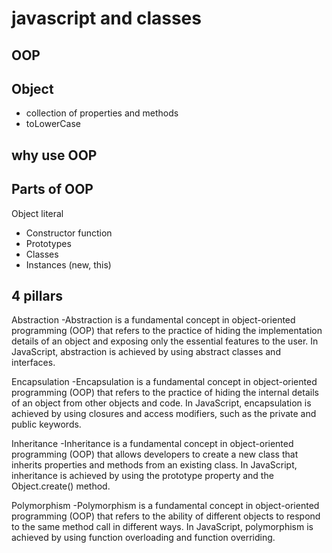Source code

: # javascript and classes

## OOP

## Object

- collection of properties and methods
- toLowerCase

## why use OOP

## Parts of OOP

Object literal

- Constructor function
- Prototypes
- Classes
- Instances (new, this)

## 4 pillars

Abstraction
-Abstraction is a fundamental concept in object-oriented programming (OOP) that refers to the practice of hiding the implementation details of an object and exposing only the essential features to the user. In JavaScript, abstraction is achieved by using abstract classes and interfaces.

Encapsulation
-Encapsulation is a fundamental concept in object-oriented programming (OOP) that refers to the practice of hiding the internal details of an object from other objects and code. In JavaScript, encapsulation is achieved by using closures and access modifiers, such as the private and public keywords.

Inheritance
-Inheritance is a fundamental concept in object-oriented programming (OOP) that allows developers to create a new class that inherits properties and methods from an existing class. In JavaScript, inheritance is achieved by using the prototype property and the Object.create() method.

Polymorphism
-Polymorphism is a fundamental concept in object-oriented programming (OOP) that refers to the ability of different objects to respond to the same method call in different ways. In JavaScript, polymorphism is achieved by using function overloading and function overriding.

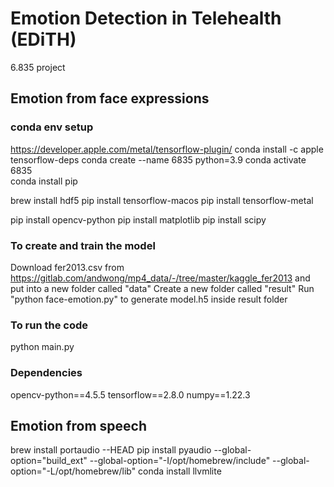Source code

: # Emotion Detection in Telehealth (EDiTH)
6.835 project

## Emotion from face expressions
### conda env setup
https://developer.apple.com/metal/tensorflow-plugin/
conda install -c apple tensorflow-deps
conda create --name 6835 python=3.9
conda activate 6835   
conda install pip

brew install hdf5
pip install tensorflow-macos
pip install tensorflow-metal

pip install opencv-python
pip install matplotlib
pip install scipy

### To create and train the model
Download fer2013.csv from https://gitlab.com/andwong/mp4_data/-/tree/master/kaggle_fer2013 and put into a new folder called "data"
Create a new folder called "result"
Run "python face-emotion.py" to generate model.h5 inside result folder

### To run the code
python main.py

### Dependencies
opencv-python==4.5.5
tensorflow==2.8.0
numpy==1.22.3

## Emotion from speech
brew install portaudio --HEAD
pip install pyaudio --global-option="build_ext" --global-option="-I/opt/homebrew/include" --global-option="-L/opt/homebrew/lib"
conda install llvmlite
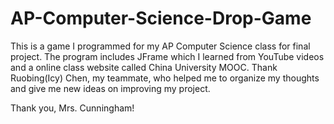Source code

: # AP-Computer-Science-Drop-Game
This is a game I programmed for my AP Computer Science class for final project. The program includes JFrame which I learned from YouTube videos and a online class website called China University MOOC. Thank Ruobing(Icy) Chen, my teammate, who helped me to organize my thoughts and give me new ideas on improving my project.

Thank you, Mrs. Cunningham!

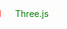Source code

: <style>
.blink1 {
    animation-name: colorchange1;
    animation-duration: 3s;
    animation-timing-function: ease-in-out;
    animation-iteration-count: infinite;
}
.blink2 {
    animation-name: colorchange2;
    animation-duration: 3s;
    animation-timing-function: ease-in-out;
    animation-iteration-count: infinite;
}
.blink3 {
    animation-name: colorchange3;
    animation-duration: 3s;
    animation-timing-function: ease-in-out;
    animation-iteration-count: infinite;
}
.blink4 {
    animation-name: colorchange4;
    animation-duration: 3s;
    animation-timing-function: ease-in-out;
    animation-iteration-count: infinite;
}
.blink5 {
    animation-name: colorchange5;
    animation-duration: 3s;
    animation-timing-function: ease-in-out;
    animation-iteration-count: infinite;
}
.x-mas-light {
    animation-name: xmas;
    animation-duration: 2s;
    animation-timing-function: linear; /*ease-in-out;*/
    animation-iteration-count: infinite;
}

@keyframes colorchange1 {
  0%   {color: red;}
  25%  {color: green;}
  50%  {color: gold;}
  75%  {color: white;}
  100% {color: blue;}
}
@keyframes colorchange2 {
  0%   {color: green;}
  25%  {color: gold;}
  50%  {color: white;}
  75%  {color: blue;}
  100% {color: red;}
}
@keyframes colorchange3 {
  0%   {color: gold;}
  25%  {color: white;}
  50%  {color: blue;}
  75%  {color: red;}
  100% {color: green;}
}
@keyframes colorchange4 {
  0%   {color: white;}
  25%  {color: blue;}
  50%  {color: red;}
  75%  {color: green;}
  100% {color: gold;}
}
@keyframes colorchange5 {
  0%   {color: blue;}
  25%  {color: red;}
  50%  {color: green;}
  75%  {color: gold;}
  100% {color: white;}
}
@keyframes xmas {
  0%   {color: white;}
  50%  {color: yellow;}
  100%  {color: red;}
}
.container {
    display: block;
    position: relative;
    width: 100%;
}
.test {
    /*background-color: #a67;*/
    display: inline-block;
    padding: 0;
    margin: 0;
  animation-name: moveRight;
  animation-duration: 16s;
  animation-iteration-count: infinite;
  animation-timing-function: linear; /*ease-in-out;*/
}
@keyframes moveRight {
  0%   {transform: translateX(-130%); opacity: 1.0;}
  90% {opacity: 1.0;}
  100% {transform: translateX(230%); opacity: 0.1;}
}
</style>

<div class="container">
<p class="test">
  <span class="x-mas-light">&star;</span> <span class="blink1">Javascript</span> <span class="x-mas-light">&heartsuit;</span> <span class="blink2">React.js</span> <span class="x-mas-light">&star;</span> <span class="blink3">Next</span> <span class="x-mas-light">&heartsuit;</span> <span class="blink4">Vue.js</span> <span class="x-mas-light">&heartsuit;</span> <span class="blink5">Nuxt</span> <span class="x-mas-light">&star;</span> <span class="blink1">AI</span> <span class="x-mas-light">&heartsuit;</span> <span class="blink2">Three.js</span> <span class="x-mas-light">&star;</span>
</p>
</div>

<!---
supershaneski/supershaneski is a ✨ special ✨ repository because its `README.md` (this file) appears on your GitHub profile.
You can click the Preview link to take a look at your changes.
--->
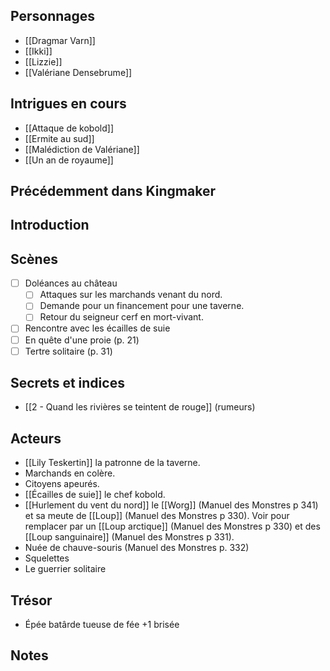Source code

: ## Personnages
- [[Dragmar Varn]]
- [[Ikki]]
- [[Lizzie]]
- [[Valériane Densebrume]]
## Intrigues en cours
- [[Attaque de kobold]]
- [[Ermite au sud]]
- [[Malédiction de Valériane]]
- [[Un an de royaume]]
## Précédemment dans Kingmaker
## Introduction
## Scènes
- [ ] Doléances au château
	- [ ] Attaques sur les marchands venant du nord.
	- [ ] Demande pour un financement pour une taverne.
	- [ ] Retour du seigneur cerf en mort-vivant.
- [ ] Rencontre avec les écailles de suie
- [ ] En quête d'une proie (p. 21)
- [ ] Tertre solitaire (p. 31)
## Secrets et indices
- [[2 - Quand les rivières se teintent de rouge]] (rumeurs)
## Acteurs
- [[Lily Teskertin]] la patronne de la taverne.
- Marchands en colère.
- Citoyens apeurés.
- [[Écailles de suie]] le chef kobold.
- [[Hurlement du vent du nord]] le [[Worg]] (Manuel des Monstres p 341) et sa meute de [[Loup]] (Manuel des Monstres p 330). Voir pour remplacer par un [[Loup arctique]] (Manuel des Monstres p 330) et des [[Loup sanguinaire]] (Manuel des Monstres p 331).
- Nuée de chauve-souris (Manuel des Monstres p. 332)
- Squelettes
- Le guerrier solitaire
## Trésor
- Épée batârde tueuse de fée +1 brisée
## Notes
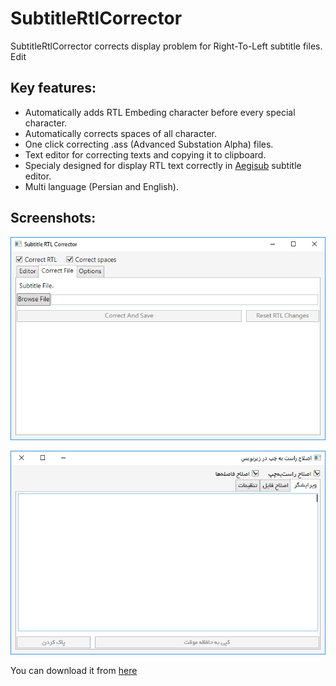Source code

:# SubtitleRtlCorrector
SubtitleRtlCorrector corrects display problem for Right-To-Left subtitle files. Edit

## Key features:
* Automatically adds RTL Embeding character before every special character.
* Automatically corrects spaces of all character.
* One click correcting .ass (Advanced Substation Alpha) files.
* Text editor for correcting texts and copying it to clipboard.
* Specialy designed for display RTL text correctly in [Aegisub](http://www.aegisub.org/) subtitle editor.
* Multi language (Persian and English).

## Screenshots:
![SubtitleRtlCorrector English](subtitlertlcorrector_en.png)

![SubtitleRtlCorrector Persian](subtitlertlcorrector_fa.png)


You can download it from [here](https://github.com/Majid110/SubtitleRtlCorrector/releases)
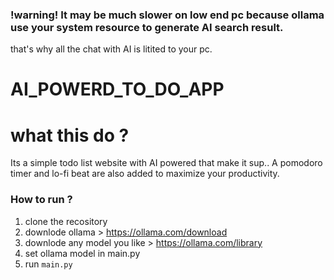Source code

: ### !warning! It may be much slower on low end pc because ollama use your system resource to generate AI search result.
that's why all the chat with AI is litited to your pc.
# AI_POWERD_TO_DO_APP
# what this do ?
Its a simple todo list website with AI powered that make it sup..
A pomodoro timer and lo-fi beat are also added to maximize  your productivity.

### How to run ?
1. clone the recository 
2. downlode ollama > https://ollama.com/download
3. downlode any model you like > https://ollama.com/library
4. set ollama model in main.py
5. run `main.py`
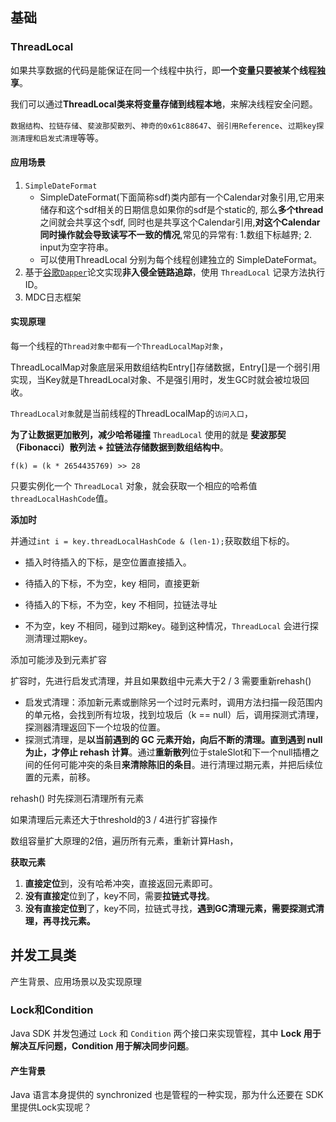 

## 基础



### ThreadLocal

如果共享数据的代码是能保证在同一个线程中执行，即**一个变量只要被某个线程独享**。

我们可以通过**ThreadLocal类来将变量存储到线程本地**，来解决线程安全问题。

`数据结构`、`拉链存储`、`斐波那契散列`、`神奇的0x61c88647`、`弱引用Reference`、`过期key探测清理和启发式清理`等等。

#### 应用场景

1. `SimpleDateFormat`
   - SimpleDateFormat(下面简称sdf)类内部有一个Calendar对象引用,它用来储存和这个sdf相关的日期信息如果你的sdf是个static的, 那么**多个thread** 之间就会共享这个sdf, 同时也是共享这个Calendar引用,**对这个Calendar同时操作就会导致读写不一致的情况**,常见的异常有: 1.数组下标越界; 2. input为空字符串。
   - 可以使用ThreadLocal 分别为每个线程创建独立的 SimpleDateFormat。
2. 基于[谷歌`Dapper`](https://bigbully.github.io/Dapper-translation/)论文实现**非入侵全链路追踪**，使用 `ThreadLocal` 记录方法执行ID。
3. MDC日志框架

#### 实现原理

每一个线程的`Thread对象中都有一个ThreadLocalMap对象`，

ThreadLocalMap对象底层采用数组结构Entry[]存储数据，Entry[]是一个弱引用实现，当Key就是ThreadLocal对象、不是强引用时，发生GC时就会被垃圾回收。

`ThreadLocal对象`就是当前线程的ThreadLocalMap的`访问入口`，

**为了让数据更加散列，减少哈希碰撞** `ThreadLocal` 使用的就是 **斐波那契（Fibonacci）散列法 + 拉链法存储数据到数组结构中**。

`f(k) = (k * 2654435769) >> 28`

只要实例化一个 `ThreadLocal` 对象，就会获取一个相应的哈希值`threadLocalHashCode`值。

**添加时**

并通过`int i = key.threadLocalHashCode & (len-1);`获取数组下标的。

- 插入时待插入的下标，是空位置直接插入。

- 待插入的下标，不为空，key 相同，直接更新

- 待插入的下标，不为空，key 不相同，拉链法寻址

- 不为空，key 不相同，碰到过期key。碰到这种情况，`ThreadLocal` 会进行探测清理过期key。

添加可能涉及到元素扩容

扩容时，先进行启发式清理，并且如果数组中元素大于2 / 3 需要重新rehash() 

- 启发式清理：添加新元素或删除另一个过时元素时，调用方法扫描一段范围内的单元格，会找到所有垃圾，找到垃圾后（k == null）后，调用探测式清理，探测器清理返回下一个垃圾的位置。
- 探测式清理，是**以当前遇到的 GC 元素开始，向后不断的清理。直到遇到 null 为止，才停止 rehash 计算**。通过**重新散列**位于staleSlot和下一个null插槽之间的任何可能冲突的条目**来清除陈旧的条目**。进行清理过期元素，并把后续位置的元素，前移。

rehash() 时先探测石清理所有元素

如果清理后元素还大于threshold的3 / 4进行扩容操作

数组容量扩大原理的2倍，遍历所有元素，重新计算Hash，

**获取元素**

1. **直接定位**到，没有哈希冲突，直接返回元素即可。
2. **没有直接定**位到了，key不同，需要**拉链式寻找**。
3. **没有直接定位到**了，key不同，拉链式寻找，**遇到GC清理元素，需要探测式清理，再寻找元素。**









## 并发工具类

产生背景、应用场景以及实现原理

### Lock和Condition

Java SDK 并发包通过 `Lock` 和 `Condition` 两个接口来实现管程，其中 **Lock 用于解决互斥问题，Condition 用于解决同步问题**。

#### 产生背景

Java 语言本身提供的 synchronized 也是管程的一种实现，那为什么还要在 SDK 里提供Lock实现呢？

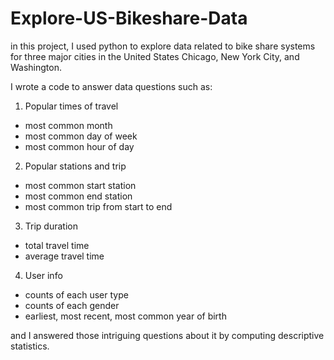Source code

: # Explore-US-Bikeshare-Data
in this project, I used python to explore data related to bike share systems for three major cities in the United States Chicago, New York City, and Washington.<br>

I wrote a code to answer data questions such as:<br>
1) Popular times of travel <br>
- most common month<br>
- most common day of week<br>
- most common hour of day<br>

2) Popular stations and trip<br>
- most common start station<br>
- most common end station<br>
- most common trip from start to end<br>

3) Trip duration<br>
- total travel time<br>
- average travel time<br>

4) User info<br>
- counts of each user type<br>
- counts of each gender<br>
- earliest, most recent, most common year of birth<br>

and I answered those intriguing questions about it by computing descriptive statistics.<br>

Description of the task: Every line in the data that holds the string "SubtitleRtlCorrector" should be returned.

Reply to the task:
:# SubtitleRtlCorrector
SubtitleRtlCorrector corrects display problem for Right-To-Left subtitle files. Edit
![SubtitleRtlCorrector English](subtitlertlcorrector_en.png)
![SubtitleRtlCorrector Persian](subtitlertlcorrector_fa.png)
You can download it from [here](https://github.com/Majid110/SubtitleRtlCorrector/releases)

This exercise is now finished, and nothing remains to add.